*** Block opens ***

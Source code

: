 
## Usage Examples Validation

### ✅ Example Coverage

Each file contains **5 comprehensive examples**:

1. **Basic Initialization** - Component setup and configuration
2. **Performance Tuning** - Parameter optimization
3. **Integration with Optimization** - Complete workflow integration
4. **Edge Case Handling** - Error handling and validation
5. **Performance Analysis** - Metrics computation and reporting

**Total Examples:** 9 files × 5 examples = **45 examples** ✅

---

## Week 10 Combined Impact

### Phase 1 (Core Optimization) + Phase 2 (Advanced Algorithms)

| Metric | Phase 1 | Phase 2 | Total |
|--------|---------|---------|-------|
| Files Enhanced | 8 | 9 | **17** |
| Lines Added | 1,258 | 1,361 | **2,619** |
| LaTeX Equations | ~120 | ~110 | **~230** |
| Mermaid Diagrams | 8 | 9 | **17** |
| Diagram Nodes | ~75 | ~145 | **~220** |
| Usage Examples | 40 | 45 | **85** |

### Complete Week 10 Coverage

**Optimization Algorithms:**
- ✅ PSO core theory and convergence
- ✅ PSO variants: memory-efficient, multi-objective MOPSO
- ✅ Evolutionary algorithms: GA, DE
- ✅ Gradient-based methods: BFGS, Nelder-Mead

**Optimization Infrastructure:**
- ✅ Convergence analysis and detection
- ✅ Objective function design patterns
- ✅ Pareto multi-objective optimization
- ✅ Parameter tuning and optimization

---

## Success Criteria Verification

*** Block closes ***

> [YOUR GOAL]:
Print the line that contains "Diagrams | 8 | 9 | **17** |" and each line after it up to the end of the listing, exactly as written.

> [TASK OUTPUT]:
| Mermaid Diagrams | 8 | 9 | **17** |
| Diagram Nodes | ~75 | ~145 | **~220** |
| Usage Examples | 40 | 45 | **85** |

### Complete Week 10 Coverage

**Optimization Algorithms:**
- ✅ PSO core theory and convergence
- ✅ PSO variants: memory-efficient, multi-objective MOPSO
- ✅ Evolutionary algorithms: GA, DE
- ✅ Gradient-based methods: BFGS, Nelder-Mead

**Optimization Infrastructure:**
- ✅ Convergence analysis and detection
- ✅ Objective function design patterns
- ✅ Pareto multi-objective optimization
- ✅ Parameter tuning and optimization

---

## Success Criteria Verification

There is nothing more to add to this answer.